§ **TASK DETAILS**:
Below are the entries. Set down exactly the line containing "A -- длительность" and each line after it.

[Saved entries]

----

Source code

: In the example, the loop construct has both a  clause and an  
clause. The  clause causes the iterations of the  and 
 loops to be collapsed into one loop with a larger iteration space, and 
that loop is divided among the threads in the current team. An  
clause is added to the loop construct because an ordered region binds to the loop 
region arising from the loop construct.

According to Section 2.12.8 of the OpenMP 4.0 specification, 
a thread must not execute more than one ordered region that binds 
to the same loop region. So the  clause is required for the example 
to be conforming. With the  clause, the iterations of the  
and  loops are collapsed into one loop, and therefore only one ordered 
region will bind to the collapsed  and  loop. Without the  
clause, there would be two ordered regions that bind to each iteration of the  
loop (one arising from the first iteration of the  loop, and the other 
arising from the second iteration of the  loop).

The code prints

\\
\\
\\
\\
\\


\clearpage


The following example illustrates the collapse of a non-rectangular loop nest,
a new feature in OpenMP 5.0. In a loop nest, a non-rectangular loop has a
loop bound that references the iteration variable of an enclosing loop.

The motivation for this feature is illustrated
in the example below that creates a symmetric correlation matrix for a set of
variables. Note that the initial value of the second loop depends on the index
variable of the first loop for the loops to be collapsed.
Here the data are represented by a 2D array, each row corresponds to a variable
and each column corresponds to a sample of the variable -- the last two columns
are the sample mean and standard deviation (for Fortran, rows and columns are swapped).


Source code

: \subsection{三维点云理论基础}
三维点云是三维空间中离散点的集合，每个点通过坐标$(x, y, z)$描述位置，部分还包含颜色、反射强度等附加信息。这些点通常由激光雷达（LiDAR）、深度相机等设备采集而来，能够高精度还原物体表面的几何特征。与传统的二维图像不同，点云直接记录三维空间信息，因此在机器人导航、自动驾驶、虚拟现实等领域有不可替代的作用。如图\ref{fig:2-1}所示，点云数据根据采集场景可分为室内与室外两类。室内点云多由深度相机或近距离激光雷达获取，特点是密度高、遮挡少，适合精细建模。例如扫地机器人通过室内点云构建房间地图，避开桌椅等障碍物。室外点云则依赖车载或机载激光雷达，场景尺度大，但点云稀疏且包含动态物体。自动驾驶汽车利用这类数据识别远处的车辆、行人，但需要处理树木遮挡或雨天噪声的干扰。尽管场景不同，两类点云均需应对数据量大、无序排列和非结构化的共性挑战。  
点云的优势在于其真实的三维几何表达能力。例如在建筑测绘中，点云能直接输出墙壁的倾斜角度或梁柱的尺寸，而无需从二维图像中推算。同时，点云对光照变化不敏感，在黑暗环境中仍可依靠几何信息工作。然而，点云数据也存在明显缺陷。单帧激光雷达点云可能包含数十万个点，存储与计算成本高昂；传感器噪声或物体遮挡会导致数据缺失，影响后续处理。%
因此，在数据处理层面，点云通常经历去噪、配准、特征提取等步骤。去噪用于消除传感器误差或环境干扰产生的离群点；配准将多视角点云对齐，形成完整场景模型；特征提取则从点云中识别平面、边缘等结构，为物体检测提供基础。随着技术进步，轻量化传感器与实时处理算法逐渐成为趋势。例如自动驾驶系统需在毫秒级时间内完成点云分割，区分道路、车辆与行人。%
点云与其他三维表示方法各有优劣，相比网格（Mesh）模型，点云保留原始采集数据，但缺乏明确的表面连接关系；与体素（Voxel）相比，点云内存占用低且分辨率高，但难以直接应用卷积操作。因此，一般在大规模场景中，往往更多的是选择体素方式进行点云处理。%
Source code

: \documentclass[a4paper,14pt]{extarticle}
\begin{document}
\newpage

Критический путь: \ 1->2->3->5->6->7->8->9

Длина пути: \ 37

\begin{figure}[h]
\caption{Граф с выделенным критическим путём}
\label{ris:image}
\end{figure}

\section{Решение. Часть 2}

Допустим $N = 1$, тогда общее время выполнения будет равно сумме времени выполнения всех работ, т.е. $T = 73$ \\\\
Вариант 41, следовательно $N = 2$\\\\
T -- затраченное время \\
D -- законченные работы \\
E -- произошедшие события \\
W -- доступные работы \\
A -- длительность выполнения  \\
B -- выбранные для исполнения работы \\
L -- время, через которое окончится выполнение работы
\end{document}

----

§ **SOLUTION TO THIS PROBLEM**:
A -- длительность выполнения  \\
B -- выбранные для исполнения работы \\
L -- время, через которое окончится выполнение работы
\end{document}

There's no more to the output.